When I opened the book to the chapter on the Fish River Canyon, I was thrilled. It’s an area that I travel to regularly and which holds a special place in my heart. Lily’s description of their adventurous journey is astounding compared to the ease of travelling there today.
When her husband, Charles, was relocated to Namibia (South West then) for work purposes, they moved - lock, stock and barrel - to Windhoek and, advised by friends, spent their free time exploring the country. ‘There is something you must see,’ a friend had told Charles, ‘a wonderful sight! The Canyon! Fish River Canyon! I’ll tell you how to get there.’

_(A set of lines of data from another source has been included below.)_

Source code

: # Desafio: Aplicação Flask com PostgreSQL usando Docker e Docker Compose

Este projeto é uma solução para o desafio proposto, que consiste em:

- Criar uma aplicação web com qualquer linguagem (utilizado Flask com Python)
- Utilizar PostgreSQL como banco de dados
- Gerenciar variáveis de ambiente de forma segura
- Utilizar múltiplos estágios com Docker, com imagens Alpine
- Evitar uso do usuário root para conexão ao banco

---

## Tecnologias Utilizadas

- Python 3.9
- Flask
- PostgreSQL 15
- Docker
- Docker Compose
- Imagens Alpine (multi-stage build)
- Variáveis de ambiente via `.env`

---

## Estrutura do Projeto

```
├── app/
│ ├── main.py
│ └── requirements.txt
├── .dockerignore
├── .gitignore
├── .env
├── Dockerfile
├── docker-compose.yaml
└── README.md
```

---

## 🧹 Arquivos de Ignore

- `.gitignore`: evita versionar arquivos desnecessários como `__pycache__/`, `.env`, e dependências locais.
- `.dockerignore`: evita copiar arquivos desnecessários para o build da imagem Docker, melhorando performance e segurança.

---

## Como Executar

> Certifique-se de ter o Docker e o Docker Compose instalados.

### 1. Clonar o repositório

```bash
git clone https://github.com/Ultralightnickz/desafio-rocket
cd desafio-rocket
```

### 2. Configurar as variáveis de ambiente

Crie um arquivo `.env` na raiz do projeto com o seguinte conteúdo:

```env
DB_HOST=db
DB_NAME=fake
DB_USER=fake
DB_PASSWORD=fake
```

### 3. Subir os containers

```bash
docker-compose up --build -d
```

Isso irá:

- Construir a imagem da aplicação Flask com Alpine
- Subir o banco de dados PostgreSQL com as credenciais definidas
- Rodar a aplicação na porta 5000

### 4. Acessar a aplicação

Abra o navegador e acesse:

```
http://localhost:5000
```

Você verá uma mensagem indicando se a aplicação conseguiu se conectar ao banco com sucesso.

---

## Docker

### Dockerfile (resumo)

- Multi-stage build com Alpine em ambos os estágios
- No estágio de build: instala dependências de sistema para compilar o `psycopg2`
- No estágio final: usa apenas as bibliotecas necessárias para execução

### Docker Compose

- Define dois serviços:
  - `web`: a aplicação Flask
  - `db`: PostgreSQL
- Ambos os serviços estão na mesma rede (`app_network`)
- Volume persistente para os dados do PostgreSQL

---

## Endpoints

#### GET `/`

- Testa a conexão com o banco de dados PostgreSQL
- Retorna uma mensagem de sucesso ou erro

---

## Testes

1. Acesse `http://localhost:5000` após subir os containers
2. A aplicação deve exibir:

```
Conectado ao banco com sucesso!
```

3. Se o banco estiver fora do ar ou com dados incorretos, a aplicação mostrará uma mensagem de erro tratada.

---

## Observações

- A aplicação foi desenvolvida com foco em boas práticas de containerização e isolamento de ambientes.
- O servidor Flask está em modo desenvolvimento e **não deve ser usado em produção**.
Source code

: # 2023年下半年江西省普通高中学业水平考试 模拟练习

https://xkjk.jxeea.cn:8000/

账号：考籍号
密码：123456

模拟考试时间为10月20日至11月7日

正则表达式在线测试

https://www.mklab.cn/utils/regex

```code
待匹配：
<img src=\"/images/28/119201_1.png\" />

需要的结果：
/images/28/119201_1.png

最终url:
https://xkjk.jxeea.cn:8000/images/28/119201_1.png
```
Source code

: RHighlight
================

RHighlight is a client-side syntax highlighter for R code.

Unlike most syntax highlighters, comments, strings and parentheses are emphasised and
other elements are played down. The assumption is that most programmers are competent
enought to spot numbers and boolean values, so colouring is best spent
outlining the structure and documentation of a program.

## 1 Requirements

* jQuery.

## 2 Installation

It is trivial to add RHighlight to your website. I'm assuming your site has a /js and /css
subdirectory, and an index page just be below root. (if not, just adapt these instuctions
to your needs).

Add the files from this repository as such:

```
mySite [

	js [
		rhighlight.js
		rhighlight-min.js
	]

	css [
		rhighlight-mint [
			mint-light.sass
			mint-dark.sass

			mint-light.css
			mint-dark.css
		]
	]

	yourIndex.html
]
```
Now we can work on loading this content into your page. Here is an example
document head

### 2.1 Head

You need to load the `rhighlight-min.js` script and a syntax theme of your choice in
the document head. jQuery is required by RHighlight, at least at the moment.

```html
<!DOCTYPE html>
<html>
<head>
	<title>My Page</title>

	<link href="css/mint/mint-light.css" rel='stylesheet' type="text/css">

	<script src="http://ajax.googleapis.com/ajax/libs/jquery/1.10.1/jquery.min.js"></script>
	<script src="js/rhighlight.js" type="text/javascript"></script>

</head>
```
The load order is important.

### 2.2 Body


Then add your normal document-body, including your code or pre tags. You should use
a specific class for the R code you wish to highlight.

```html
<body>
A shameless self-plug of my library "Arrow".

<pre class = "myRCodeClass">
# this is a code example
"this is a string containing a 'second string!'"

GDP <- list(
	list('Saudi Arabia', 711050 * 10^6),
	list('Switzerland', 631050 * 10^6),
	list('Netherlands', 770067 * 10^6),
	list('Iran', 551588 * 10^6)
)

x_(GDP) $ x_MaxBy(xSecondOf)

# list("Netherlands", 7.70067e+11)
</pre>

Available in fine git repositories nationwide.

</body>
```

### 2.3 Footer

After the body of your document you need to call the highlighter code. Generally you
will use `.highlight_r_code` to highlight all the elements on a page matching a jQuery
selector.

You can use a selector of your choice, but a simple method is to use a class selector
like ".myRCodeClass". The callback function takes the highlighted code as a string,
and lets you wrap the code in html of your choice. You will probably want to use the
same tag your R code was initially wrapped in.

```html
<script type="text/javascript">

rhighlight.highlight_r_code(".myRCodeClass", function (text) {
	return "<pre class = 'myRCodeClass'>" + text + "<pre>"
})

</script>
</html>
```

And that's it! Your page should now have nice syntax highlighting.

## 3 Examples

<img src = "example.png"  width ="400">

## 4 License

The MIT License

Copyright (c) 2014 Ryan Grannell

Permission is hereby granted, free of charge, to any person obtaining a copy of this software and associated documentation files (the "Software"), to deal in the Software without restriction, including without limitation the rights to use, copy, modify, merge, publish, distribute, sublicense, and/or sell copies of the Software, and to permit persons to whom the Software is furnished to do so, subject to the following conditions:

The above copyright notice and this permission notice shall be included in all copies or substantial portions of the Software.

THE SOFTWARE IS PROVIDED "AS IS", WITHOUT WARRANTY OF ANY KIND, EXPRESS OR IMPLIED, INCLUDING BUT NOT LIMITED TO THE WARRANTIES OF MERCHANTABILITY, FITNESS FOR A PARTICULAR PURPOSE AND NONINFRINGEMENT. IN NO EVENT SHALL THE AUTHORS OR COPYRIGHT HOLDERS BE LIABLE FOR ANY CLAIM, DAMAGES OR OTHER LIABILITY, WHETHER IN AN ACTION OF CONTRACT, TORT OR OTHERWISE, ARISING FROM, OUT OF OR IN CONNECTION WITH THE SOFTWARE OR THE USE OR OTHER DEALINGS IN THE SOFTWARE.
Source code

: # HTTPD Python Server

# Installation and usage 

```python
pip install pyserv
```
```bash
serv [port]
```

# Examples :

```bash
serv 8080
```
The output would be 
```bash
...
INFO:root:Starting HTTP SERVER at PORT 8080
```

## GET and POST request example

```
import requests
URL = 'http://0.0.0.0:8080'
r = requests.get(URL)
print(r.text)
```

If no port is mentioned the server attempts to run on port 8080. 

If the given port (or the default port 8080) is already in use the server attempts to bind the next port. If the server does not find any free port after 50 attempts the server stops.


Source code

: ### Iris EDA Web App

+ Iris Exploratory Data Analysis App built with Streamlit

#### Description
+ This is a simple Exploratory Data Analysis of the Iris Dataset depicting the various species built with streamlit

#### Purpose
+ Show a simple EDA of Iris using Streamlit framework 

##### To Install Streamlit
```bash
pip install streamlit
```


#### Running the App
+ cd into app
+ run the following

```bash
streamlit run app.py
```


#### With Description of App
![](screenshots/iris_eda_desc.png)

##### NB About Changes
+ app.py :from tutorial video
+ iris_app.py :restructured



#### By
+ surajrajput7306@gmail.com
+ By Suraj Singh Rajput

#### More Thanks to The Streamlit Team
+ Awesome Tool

The first time they attempted the voyage they had great difficulty finding the way because it was virtually unknown. Lily wrote: ‘We reached Holoog in the early afternoon and the railway official, who seemed a bit hazy about the whereabouts of the Canyon, directed us to Oom Gert’s farm - as he called it - where we could most assuredly be set on the right track.’ Oom Gert was most hospitable, described the road in detail and warned them about the suddenness with which one comes upon the edge of the canyon. “You won’t know it’s there,” he said, “for you go up a rise and then, bang! the earth vanishes!”
Oom Gert told them about the mountain zebras that grazed on a large plateau, but he added that they might already be extinct as there were so few of them left at the time. He also mentioned how people from a neighbouring farm had climbed up to the plateau but were unable to climb down into the canyon because the lower walls were vertical and they were unsure of the nature of the soil and rock. As Lily and Charles were leaving, he called out: “Come back tomorrow and tell me what you think of it.”
They found that, as Oom Gert had described, the track crossed low-lying plains, skirted koppies and forded sandy rivers before it turned north into a narrow valley with fairly steep hills on the east side and a long ascent stretching up unbrokenly on the left. Eventually they reached a dead end where the track grew faint and they asked a shepherd if he knew the way. He pointed to the slope on the left. “Up there,” he replied in Afrikaans, “be very careful you do not drive over the edge.” Lily described how they followed the faint track and although the gradient wasn’t too steep, they had to drive in second gear because of the loose broken pieces of rock. Near the summit they glimpsed a cliff on their right and decided to walk the rest of the way on foot.
She wrote: ‘At the brink we stood entranced; the immensity of the Canyon leaves one breathless.’ They ‘were lost in awed amazement.’
They returned to Oom Gert’s farm the following day on their return and with coffee in hand reported on the magnificent scenery. “I knew you’d find it inspiring: it’s a rare, unique sight!” he remarked with satisfaction.’
Lily and Charles visited the canyon again a few years later and found a huge signboard ‘Afgrond’ (Precipice), warning visitors not to approach too closely to the edge. They noticed that a few signposts with directions had also been erected. Over the years there were more visitors and the roads improved.
Today, of course, there is a good gravel road from Holoog and the way is clearly signposted, as is the route from the south to Hobas and the main canyon viewpoints. I am happy to say that there are many Hartmann mountain zebra in the canyon surrounds. Later on in Lily’s account, she mentions that a group of men from Cape Town had managed to reach the river and explore the bottom of the canyon, although it was hazardous and challenging. Many hikers have since enjoyed the popular five-day Fish River Canyon trail from Hobas to Ai-Ais in the depths of the canyon.
As for the awe-inspiring immensity of the canyon. Well, there are some things that do remain the same and nature’s majesty is one of them. It still leaves you breathless as you stand on the rim looking out in amazement at the sheer craggy beauty where the earth opens up into a big smile.